• What you will do
The response must contain the complete data, printed exactly.

[Saved entries]

* * * * * * * * *

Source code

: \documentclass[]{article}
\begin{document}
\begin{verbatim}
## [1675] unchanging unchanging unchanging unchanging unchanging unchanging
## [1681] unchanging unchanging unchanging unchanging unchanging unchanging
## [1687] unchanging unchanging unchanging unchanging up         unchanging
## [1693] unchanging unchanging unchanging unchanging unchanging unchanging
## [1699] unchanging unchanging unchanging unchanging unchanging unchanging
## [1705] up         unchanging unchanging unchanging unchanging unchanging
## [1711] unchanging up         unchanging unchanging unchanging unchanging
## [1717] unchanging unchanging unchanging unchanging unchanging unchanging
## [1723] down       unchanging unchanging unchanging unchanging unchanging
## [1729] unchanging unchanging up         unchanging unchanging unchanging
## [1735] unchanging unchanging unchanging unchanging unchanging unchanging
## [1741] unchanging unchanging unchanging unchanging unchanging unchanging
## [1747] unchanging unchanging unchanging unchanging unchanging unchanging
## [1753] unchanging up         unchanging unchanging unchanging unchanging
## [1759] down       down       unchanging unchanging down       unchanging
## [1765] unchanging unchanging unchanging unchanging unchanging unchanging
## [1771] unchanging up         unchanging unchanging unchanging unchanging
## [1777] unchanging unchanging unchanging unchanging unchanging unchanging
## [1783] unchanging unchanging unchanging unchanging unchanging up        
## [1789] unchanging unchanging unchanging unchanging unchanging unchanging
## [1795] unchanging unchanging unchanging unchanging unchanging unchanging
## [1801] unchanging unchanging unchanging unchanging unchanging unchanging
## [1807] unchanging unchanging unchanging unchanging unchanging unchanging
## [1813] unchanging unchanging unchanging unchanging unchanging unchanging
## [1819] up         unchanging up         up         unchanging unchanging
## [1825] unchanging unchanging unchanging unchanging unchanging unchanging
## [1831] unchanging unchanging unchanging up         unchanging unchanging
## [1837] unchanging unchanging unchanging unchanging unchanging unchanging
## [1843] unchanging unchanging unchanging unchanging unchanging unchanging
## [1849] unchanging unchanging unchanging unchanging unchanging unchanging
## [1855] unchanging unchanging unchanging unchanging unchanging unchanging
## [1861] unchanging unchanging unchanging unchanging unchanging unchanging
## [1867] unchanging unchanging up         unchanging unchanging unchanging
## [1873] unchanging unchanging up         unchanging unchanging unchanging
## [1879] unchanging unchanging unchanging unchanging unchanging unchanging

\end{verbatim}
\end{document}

* * * * * * * * *

• Answer to the problem
Source code

: \documentclass[]{article}
\begin{document}
\begin{verbatim}
## [1675] unchanging unchanging unchanging unchanging unchanging unchanging
## [1681] unchanging unchanging unchanging unchanging unchanging unchanging
## [1687] unchanging unchanging unchanging unchanging up         unchanging
## [1693] unchanging unchanging unchanging unchanging unchanging unchanging
## [1699] unchanging unchanging unchanging unchanging unchanging unchanging
## [1705] up         unchanging unchanging unchanging unchanging unchanging
## [1711] unchanging up         unchanging unchanging unchanging unchanging
## [1717] unchanging unchanging unchanging unchanging unchanging unchanging
## [1723] down       unchanging unchanging unchanging unchanging unchanging
## [1729] unchanging unchanging up         unchanging unchanging unchanging
## [1735] unchanging unchanging unchanging unchanging unchanging unchanging
## [1741] unchanging unchanging unchanging unchanging unchanging unchanging
## [1747] unchanging unchanging unchanging unchanging unchanging unchanging
## [1753] unchanging up         unchanging unchanging unchanging unchanging
## [1759] down       down       unchanging unchanging down       unchanging
## [1765] unchanging unchanging unchanging unchanging unchanging unchanging
## [1771] unchanging up         unchanging unchanging unchanging unchanging
## [1777] unchanging unchanging unchanging unchanging unchanging unchanging
## [1783] unchanging unchanging unchanging unchanging unchanging up        
## [1789] unchanging unchanging unchanging unchanging unchanging unchanging
## [1795] unchanging unchanging unchanging unchanging unchanging unchanging
## [1801] unchanging unchanging unchanging unchanging unchanging unchanging
## [1807] unchanging unchanging unchanging unchanging unchanging unchanging
## [1813] unchanging unchanging unchanging unchanging unchanging unchanging
## [1819] up         unchanging up         up         unchanging unchanging
## [1825] unchanging unchanging unchanging unchanging unchanging unchanging
## [1831] unchanging unchanging unchanging up         unchanging unchanging
## [1837] unchanging unchanging unchanging unchanging unchanging unchanging
## [1843] unchanging unchanging unchanging unchanging unchanging unchanging
## [1849] unchanging unchanging unchanging unchanging unchanging unchanging
## [1855] unchanging unchanging unchanging unchanging unchanging unchanging
## [1861] unchanging unchanging unchanging unchanging unchanging unchanging
## [1867] unchanging unchanging up         unchanging unchanging unchanging
## [1873] unchanging unchanging up         unchanging unchanging unchanging
## [1879] unchanging unchanging unchanging unchanging unchanging unchanging

\end{verbatim}
\end{document}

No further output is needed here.